To do: Could you report every line from the entries that includes the word "operate"?

Entries provided:

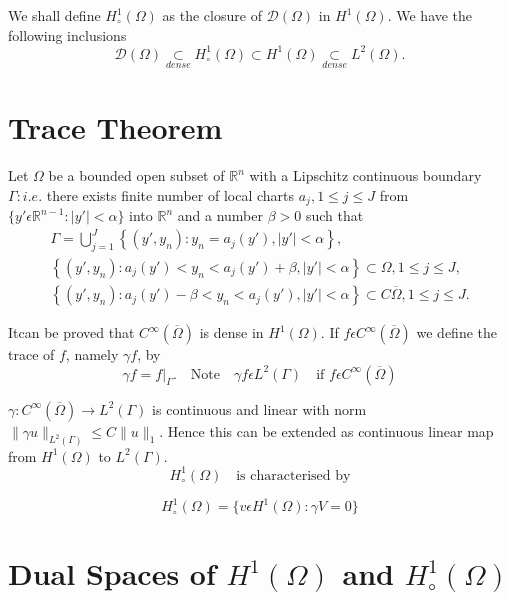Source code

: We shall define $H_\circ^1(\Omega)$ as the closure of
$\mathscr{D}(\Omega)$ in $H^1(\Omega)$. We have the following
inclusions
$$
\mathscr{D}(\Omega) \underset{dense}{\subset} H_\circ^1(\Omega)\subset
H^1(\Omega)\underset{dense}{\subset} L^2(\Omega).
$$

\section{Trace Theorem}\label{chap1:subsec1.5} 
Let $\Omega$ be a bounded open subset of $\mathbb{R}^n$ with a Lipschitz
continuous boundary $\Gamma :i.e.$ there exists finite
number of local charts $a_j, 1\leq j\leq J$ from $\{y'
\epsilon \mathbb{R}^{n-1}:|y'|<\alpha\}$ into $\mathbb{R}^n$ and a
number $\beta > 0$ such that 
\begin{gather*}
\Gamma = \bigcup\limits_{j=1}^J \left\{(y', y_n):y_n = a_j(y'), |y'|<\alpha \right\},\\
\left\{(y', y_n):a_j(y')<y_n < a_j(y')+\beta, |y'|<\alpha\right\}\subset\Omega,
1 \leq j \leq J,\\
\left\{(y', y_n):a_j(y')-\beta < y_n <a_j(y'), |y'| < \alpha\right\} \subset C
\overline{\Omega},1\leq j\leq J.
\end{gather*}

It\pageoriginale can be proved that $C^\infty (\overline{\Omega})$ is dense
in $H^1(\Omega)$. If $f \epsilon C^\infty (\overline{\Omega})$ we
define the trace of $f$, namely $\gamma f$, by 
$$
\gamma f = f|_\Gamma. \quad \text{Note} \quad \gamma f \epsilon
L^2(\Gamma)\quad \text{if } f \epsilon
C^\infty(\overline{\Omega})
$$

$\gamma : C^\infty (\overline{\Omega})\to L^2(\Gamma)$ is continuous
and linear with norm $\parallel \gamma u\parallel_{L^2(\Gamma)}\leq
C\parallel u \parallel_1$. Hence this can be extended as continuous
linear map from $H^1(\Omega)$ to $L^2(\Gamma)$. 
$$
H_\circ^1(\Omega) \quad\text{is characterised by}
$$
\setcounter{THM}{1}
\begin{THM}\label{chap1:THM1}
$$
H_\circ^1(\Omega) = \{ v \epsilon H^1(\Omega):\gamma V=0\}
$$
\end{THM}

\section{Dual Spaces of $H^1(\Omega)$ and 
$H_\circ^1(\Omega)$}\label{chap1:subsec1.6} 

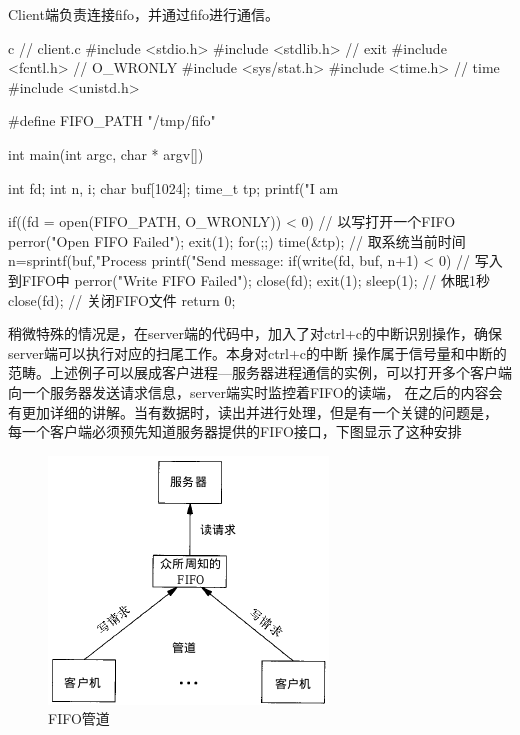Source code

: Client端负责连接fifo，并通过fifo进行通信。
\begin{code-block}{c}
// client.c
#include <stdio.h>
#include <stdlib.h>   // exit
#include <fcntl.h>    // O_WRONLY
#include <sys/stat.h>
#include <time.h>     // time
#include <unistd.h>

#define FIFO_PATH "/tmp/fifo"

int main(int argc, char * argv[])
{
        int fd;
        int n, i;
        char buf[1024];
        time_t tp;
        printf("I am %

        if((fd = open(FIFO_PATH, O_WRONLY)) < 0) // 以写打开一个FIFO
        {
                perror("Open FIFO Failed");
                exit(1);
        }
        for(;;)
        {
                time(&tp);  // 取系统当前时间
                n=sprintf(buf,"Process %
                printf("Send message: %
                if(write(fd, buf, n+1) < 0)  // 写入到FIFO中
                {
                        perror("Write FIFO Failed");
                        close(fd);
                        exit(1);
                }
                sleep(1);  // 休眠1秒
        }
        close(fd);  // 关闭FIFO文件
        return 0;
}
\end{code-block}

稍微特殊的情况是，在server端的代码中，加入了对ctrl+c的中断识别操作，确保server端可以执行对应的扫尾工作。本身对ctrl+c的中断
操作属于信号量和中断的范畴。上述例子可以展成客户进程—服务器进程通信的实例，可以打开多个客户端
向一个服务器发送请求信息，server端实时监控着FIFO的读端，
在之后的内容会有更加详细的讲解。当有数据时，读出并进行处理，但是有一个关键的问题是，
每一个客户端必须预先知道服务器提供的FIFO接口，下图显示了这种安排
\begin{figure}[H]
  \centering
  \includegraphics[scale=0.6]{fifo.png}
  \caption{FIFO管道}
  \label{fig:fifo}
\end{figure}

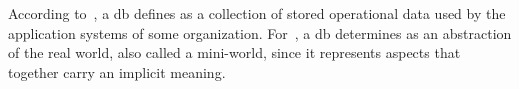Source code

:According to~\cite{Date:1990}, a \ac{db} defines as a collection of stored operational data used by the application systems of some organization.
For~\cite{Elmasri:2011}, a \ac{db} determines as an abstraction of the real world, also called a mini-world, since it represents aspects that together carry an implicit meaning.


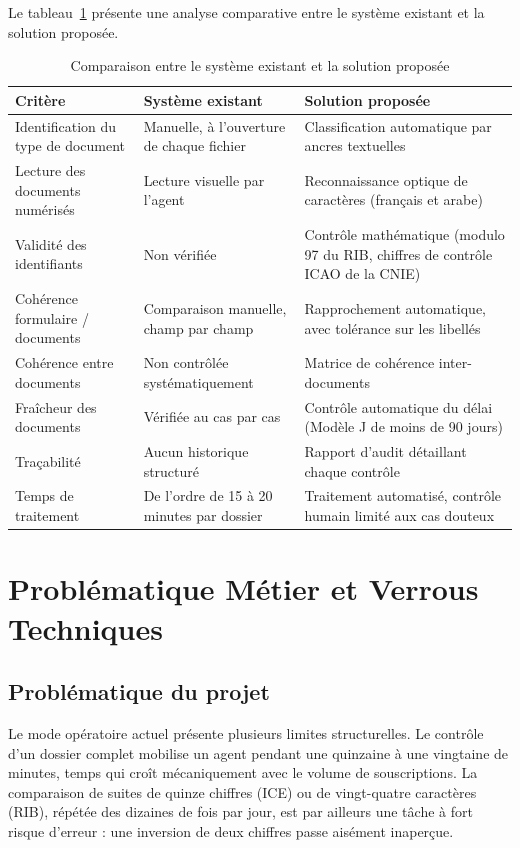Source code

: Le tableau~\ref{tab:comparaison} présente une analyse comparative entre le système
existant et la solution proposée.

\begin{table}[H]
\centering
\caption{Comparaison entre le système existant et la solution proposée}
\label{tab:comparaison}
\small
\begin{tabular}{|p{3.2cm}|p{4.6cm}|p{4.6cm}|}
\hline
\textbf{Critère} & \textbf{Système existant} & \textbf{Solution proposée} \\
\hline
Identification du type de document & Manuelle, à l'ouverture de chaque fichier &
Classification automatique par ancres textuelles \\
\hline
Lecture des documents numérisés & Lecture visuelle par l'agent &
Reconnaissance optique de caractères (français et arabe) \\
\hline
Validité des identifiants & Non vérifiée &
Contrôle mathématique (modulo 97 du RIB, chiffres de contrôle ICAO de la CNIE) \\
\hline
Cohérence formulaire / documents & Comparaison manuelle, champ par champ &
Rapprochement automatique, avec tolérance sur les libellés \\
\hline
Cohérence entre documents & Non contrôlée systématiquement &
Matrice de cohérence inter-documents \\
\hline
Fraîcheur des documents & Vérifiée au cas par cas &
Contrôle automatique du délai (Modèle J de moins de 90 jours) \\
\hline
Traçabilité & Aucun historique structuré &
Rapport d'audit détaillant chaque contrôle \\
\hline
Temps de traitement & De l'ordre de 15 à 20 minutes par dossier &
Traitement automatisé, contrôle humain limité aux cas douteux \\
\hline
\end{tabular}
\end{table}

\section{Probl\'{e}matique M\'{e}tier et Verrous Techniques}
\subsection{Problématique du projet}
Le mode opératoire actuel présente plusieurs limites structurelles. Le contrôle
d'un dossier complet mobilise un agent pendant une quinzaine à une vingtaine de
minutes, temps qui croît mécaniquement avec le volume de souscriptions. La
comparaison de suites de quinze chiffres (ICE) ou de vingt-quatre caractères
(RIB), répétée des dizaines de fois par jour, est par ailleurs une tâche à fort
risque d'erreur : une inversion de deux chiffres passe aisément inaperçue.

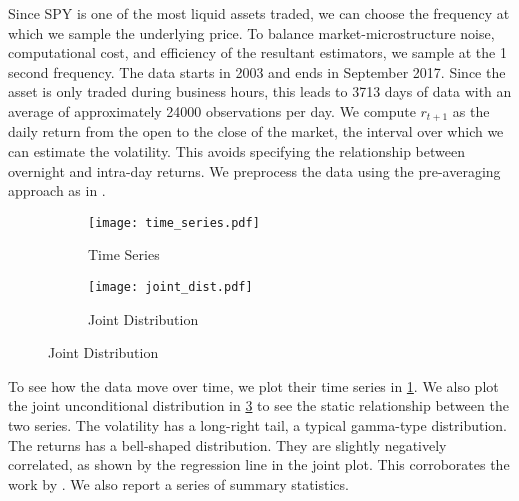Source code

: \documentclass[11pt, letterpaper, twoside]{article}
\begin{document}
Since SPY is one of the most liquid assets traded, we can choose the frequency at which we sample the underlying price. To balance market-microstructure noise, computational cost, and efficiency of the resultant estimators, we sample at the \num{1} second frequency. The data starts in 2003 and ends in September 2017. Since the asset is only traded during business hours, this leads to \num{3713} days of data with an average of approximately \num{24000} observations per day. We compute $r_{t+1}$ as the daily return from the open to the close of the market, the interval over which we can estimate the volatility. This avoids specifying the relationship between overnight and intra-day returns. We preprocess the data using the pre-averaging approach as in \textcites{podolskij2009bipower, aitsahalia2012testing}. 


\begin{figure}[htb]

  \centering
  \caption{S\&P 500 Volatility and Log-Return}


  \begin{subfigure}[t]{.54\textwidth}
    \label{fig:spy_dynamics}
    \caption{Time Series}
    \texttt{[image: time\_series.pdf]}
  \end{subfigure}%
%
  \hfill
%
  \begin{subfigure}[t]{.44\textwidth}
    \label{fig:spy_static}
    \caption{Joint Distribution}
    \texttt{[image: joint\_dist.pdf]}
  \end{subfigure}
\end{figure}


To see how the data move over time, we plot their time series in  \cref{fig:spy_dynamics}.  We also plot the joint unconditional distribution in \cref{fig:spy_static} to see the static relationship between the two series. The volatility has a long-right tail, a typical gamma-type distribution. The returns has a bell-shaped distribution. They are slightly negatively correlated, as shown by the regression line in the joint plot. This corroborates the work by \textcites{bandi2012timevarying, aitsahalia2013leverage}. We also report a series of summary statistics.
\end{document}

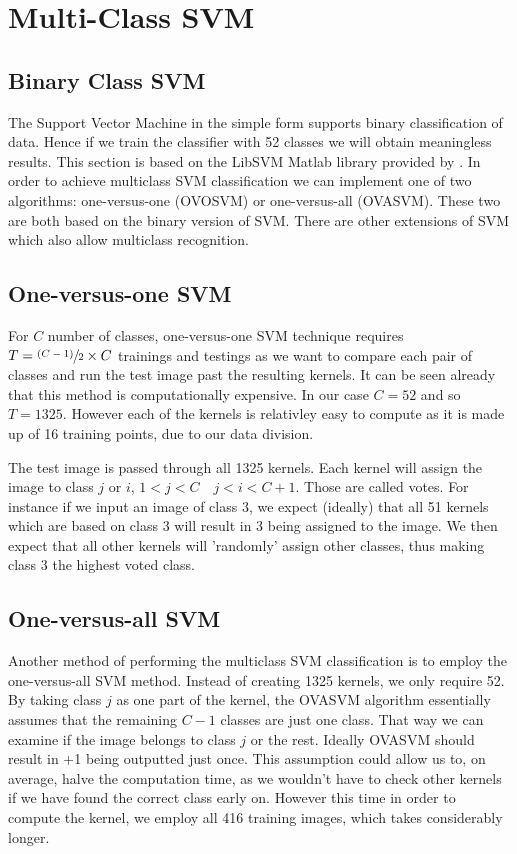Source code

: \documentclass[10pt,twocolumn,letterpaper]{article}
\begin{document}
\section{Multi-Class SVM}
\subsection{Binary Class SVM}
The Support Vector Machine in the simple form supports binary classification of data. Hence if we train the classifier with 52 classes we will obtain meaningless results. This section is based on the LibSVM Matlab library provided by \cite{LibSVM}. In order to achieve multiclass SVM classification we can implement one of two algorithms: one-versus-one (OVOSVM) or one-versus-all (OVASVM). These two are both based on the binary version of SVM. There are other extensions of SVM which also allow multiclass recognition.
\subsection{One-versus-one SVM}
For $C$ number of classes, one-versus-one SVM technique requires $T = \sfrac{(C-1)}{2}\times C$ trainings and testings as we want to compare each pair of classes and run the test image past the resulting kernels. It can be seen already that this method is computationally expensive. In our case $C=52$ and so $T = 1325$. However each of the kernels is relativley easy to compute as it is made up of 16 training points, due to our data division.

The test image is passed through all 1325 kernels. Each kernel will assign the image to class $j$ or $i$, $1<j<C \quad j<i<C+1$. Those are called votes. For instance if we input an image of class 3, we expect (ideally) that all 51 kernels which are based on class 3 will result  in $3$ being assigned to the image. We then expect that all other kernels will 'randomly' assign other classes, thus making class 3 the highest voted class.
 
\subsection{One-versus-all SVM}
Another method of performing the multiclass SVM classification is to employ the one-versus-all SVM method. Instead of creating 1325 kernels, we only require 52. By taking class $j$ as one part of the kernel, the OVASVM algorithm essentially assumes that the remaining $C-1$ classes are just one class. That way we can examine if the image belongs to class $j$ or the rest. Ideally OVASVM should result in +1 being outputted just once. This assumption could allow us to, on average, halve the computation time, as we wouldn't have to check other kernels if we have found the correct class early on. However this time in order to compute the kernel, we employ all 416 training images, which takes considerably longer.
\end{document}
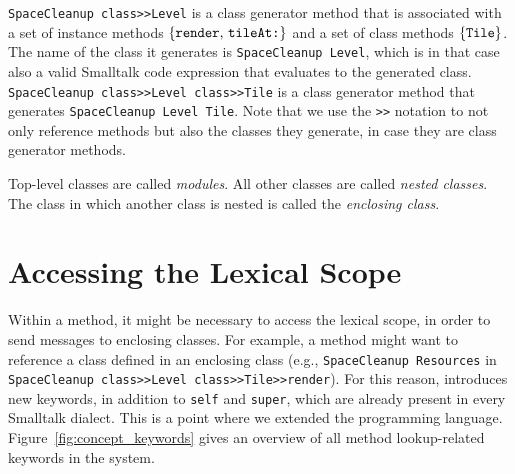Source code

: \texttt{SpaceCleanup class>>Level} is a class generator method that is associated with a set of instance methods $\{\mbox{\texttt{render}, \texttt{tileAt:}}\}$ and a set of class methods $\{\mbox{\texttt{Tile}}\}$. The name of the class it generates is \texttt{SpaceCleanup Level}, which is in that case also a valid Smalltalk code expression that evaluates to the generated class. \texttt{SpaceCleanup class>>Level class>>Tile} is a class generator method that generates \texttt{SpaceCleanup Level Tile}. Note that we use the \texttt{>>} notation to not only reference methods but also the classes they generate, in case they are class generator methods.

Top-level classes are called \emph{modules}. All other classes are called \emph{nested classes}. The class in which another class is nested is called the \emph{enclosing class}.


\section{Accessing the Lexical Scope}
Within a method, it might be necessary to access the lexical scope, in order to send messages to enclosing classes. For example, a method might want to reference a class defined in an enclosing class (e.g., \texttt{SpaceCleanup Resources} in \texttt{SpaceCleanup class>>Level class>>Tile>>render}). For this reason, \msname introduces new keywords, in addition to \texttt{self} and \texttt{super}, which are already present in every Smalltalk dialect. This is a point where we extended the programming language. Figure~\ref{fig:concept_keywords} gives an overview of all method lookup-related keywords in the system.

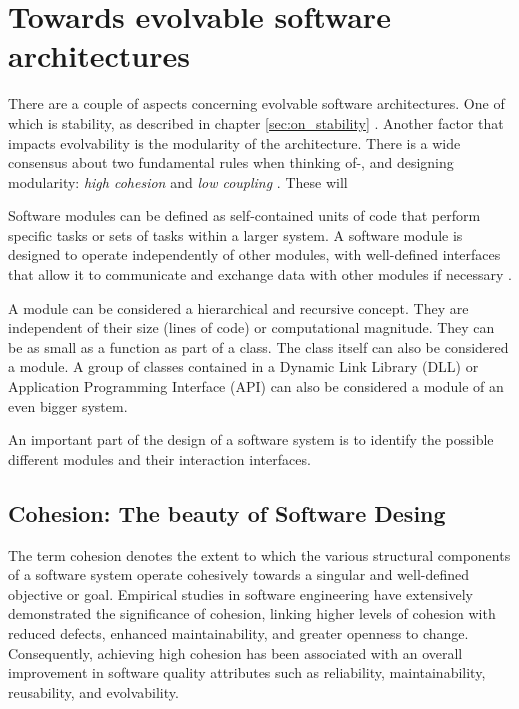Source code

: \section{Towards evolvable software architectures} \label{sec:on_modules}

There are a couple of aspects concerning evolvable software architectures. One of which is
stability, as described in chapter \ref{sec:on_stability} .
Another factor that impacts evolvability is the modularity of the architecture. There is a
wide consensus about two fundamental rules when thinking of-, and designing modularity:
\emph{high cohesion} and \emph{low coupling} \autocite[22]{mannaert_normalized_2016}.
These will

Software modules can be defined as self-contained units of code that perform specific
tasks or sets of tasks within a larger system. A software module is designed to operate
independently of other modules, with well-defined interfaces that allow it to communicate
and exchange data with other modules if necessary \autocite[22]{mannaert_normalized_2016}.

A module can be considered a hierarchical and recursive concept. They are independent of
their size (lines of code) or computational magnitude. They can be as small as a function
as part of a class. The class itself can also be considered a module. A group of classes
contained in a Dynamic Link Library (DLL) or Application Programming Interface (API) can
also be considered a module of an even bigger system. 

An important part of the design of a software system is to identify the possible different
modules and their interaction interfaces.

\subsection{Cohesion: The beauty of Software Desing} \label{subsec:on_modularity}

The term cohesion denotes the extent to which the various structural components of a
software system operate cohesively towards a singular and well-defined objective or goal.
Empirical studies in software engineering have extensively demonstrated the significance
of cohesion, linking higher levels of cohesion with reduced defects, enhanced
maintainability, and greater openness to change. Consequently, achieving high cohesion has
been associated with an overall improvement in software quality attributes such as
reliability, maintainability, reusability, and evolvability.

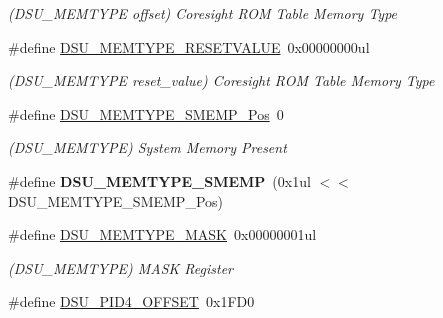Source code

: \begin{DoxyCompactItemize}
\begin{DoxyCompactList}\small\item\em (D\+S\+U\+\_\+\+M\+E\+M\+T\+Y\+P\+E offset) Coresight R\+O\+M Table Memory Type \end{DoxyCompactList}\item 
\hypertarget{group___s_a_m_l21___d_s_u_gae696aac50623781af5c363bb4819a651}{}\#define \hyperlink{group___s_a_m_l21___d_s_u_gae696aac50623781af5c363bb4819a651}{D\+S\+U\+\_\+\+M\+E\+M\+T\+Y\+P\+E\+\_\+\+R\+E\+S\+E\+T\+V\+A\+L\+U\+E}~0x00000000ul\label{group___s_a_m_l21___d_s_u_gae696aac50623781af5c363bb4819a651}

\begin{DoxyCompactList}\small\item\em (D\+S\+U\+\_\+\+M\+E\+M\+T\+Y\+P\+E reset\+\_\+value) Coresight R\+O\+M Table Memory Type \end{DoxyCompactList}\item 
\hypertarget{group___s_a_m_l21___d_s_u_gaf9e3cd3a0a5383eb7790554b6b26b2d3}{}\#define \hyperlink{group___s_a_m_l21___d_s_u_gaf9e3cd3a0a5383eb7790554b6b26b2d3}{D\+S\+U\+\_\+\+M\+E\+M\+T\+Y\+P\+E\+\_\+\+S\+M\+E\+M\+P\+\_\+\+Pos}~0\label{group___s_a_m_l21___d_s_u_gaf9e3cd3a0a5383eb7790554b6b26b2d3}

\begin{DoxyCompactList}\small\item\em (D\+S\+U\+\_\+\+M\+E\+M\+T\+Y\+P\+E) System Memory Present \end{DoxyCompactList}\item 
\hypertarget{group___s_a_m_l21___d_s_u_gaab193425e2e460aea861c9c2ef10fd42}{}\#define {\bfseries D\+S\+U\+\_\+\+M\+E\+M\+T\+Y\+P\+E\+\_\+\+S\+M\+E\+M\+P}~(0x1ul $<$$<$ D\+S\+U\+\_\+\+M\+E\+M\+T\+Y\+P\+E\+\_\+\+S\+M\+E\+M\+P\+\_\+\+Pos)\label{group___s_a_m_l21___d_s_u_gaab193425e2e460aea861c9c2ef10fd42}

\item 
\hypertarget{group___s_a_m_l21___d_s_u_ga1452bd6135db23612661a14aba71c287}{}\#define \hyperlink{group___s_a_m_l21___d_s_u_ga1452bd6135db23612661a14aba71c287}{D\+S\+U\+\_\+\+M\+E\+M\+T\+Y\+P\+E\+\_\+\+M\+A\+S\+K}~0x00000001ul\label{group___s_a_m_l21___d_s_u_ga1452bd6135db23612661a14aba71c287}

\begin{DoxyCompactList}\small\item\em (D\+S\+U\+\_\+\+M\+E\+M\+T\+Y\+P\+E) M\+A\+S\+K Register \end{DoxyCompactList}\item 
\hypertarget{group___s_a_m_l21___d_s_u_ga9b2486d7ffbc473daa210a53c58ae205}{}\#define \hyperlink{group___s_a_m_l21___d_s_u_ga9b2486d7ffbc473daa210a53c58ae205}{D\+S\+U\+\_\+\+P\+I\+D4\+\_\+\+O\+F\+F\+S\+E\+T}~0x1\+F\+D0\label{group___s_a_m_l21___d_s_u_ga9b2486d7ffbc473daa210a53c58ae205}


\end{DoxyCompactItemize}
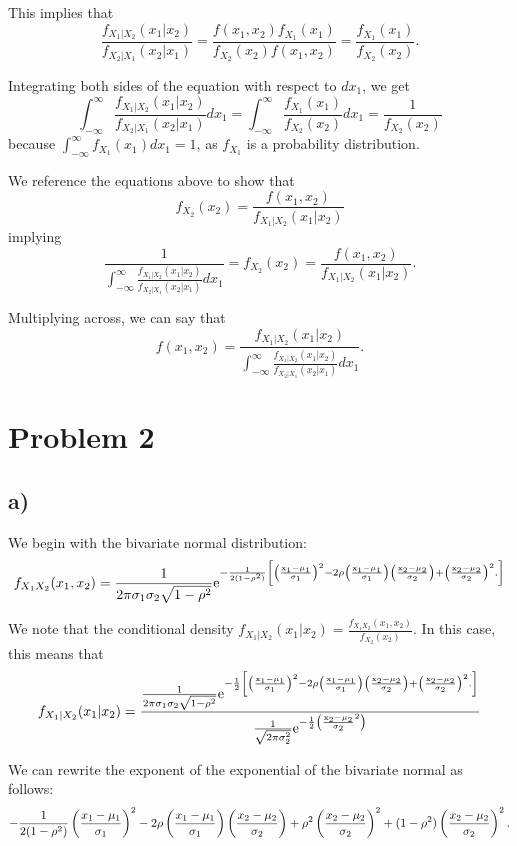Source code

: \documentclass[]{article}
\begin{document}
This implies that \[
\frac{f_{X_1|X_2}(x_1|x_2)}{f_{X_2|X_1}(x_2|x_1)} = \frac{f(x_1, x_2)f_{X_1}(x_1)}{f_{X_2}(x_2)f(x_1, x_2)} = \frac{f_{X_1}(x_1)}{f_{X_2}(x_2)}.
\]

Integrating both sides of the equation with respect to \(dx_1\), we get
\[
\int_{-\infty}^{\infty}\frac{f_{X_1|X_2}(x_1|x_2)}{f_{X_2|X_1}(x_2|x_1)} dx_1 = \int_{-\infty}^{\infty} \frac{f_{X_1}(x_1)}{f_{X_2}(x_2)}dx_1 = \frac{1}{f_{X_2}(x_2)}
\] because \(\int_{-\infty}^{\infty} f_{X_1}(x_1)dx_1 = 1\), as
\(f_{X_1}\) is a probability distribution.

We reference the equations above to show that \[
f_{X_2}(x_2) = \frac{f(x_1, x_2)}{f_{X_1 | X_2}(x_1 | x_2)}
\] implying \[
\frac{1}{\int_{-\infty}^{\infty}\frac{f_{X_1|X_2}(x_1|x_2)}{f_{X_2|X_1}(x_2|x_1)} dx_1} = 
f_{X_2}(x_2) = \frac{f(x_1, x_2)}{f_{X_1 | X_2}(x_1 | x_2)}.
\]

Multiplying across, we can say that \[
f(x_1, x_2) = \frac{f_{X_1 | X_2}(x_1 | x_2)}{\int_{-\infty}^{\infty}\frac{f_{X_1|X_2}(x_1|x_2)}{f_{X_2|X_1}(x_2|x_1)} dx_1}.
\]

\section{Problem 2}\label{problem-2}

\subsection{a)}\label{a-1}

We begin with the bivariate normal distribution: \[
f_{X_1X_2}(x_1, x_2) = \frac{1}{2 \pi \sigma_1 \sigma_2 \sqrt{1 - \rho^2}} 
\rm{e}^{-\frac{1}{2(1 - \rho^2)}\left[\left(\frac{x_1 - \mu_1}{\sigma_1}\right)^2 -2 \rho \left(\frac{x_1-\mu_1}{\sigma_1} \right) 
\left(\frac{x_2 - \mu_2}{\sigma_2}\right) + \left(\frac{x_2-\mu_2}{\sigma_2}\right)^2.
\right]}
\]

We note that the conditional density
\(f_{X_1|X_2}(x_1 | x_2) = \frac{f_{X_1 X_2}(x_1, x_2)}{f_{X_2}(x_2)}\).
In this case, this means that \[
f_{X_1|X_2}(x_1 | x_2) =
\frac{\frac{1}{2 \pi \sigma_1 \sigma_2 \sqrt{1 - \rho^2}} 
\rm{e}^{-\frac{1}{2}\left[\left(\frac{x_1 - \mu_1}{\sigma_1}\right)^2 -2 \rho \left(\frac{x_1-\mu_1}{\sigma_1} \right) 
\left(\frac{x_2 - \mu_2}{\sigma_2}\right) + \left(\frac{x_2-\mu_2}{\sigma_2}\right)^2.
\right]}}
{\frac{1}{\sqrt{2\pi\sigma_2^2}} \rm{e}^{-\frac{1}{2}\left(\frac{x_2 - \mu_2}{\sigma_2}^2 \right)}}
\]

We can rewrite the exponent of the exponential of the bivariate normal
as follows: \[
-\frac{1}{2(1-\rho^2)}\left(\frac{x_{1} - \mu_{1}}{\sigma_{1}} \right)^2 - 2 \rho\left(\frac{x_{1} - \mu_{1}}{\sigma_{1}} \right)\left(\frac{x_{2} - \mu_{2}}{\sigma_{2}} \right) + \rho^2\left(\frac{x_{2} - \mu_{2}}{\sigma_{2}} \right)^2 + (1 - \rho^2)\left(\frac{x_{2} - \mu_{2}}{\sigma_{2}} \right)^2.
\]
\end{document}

Task output:
tasks or sets of tasks within a larger system. A software module is designed to operate
software system operate cohesively towards a singular and well-defined objective or goal.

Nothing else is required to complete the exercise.